The general rule is that there can be no return of the premium once the risk is attached and benefit has been derived from the contract, since, in such cases, the premium is considered to have been earned: Smith v. Americal National Insurance Company, 136 So. 2d 622 (1962); Commercial Standard Ins. Co. v. Suttle, 193 Pa. 2d 563 (1948); 44 C.J.S. Insurance, §406. “If a legal risk insured against has once attached and there are no statutory or contractual provisions to the contrary and no fraud or fault on the part of the insurer, the premium is not apportionable, and the insured is not entitled to a return of any part of the premium paid”: 43 Am. Jur. 2d Insurance, §629. Under this general rule, if payment is made for a year, the risk attaches for a year. If the insured chooses to make monthly payments, the risk attaches by the month and *730he has a series of monthly contracts with the insurer. Plaintiff, in effect, is asking the court to consider the yearly payment as 12 separate monthly payments being paid at one time. This approach would be a wrenching of the general rule that the risk attaches for the period for which the payment is made, and we are of the opinion that this should not be done for the purpose of forcing a refund.

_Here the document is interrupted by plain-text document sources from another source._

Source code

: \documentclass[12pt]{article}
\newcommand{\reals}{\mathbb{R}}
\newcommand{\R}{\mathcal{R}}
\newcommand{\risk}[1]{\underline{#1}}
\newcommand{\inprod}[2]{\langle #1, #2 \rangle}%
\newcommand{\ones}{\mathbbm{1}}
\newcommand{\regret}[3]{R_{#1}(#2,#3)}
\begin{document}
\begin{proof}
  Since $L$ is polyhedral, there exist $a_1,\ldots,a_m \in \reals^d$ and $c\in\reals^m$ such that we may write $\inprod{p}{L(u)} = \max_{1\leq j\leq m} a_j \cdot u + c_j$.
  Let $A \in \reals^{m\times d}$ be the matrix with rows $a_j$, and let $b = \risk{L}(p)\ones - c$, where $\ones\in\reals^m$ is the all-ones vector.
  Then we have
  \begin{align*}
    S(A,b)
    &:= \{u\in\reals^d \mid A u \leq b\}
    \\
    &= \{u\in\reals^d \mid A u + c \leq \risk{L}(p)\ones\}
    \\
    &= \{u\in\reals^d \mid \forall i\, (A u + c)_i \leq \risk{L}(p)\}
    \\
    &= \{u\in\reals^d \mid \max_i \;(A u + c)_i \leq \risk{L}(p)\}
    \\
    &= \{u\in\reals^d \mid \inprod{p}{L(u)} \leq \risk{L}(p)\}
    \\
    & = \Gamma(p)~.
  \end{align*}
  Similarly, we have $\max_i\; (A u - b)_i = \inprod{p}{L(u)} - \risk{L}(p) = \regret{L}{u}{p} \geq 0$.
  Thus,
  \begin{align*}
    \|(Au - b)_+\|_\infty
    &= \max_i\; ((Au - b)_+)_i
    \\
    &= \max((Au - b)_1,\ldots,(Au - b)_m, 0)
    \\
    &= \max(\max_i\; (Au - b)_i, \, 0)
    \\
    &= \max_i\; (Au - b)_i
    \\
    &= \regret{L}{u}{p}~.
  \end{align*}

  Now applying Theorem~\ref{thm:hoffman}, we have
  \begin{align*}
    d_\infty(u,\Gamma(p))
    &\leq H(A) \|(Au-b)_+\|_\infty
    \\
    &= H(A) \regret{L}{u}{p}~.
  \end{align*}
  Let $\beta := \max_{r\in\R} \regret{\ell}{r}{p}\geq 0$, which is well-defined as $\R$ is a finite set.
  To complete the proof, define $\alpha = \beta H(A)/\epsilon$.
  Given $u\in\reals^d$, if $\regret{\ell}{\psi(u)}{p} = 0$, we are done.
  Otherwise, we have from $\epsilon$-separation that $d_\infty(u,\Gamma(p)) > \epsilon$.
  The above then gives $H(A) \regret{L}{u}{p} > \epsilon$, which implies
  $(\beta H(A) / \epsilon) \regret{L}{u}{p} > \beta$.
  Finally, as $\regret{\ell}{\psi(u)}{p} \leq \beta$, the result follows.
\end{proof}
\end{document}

Plaintiff contends that an insurance policy is a contract of adhesion and is to be construed strictly against the insurer. Even if one assumes that all insurance policies axe contracts of adhesion and construing the policy most strictly against the insurer, we are of the opinion that in determining the particular issue under consideration, the policy is not written so that it is all one-sided. The insurer chooses to make the yearly payment with the understanding that there will be no refund if he dies prior to the expiration of the year. Although both the insured and the insurer acquire certain benefits from the yearly payment, the overriding benefit is that the insured has a policy in effect until he pays the next yearly premium. He makes the choice of the payment period and the choice is a meaningful one. It is true that by paying the premiums yearly he takes the gamble that the benefits will become payable before the expiration of the payment period; and thus when the benefits are paid he will receive a lesser amount, due to the retention of the balance of the premium, than one who pays monthly. This is a small price to pay for the benefits which attach by the voluntary agreement to pay yearly.

Under the present state of the law, it is our opinion that absent any statutory or contractual provisions to the contrary, there is no duty upon defen*731dant to refund a portion of the annual premium. If there is to be a change in this rule, it should be done by legislative action.

ORDER

And now, February 5, 1975, the motion for summary judgment of plaintiff is hereby denied and the motion for summary judgment of defendant is hereby granted.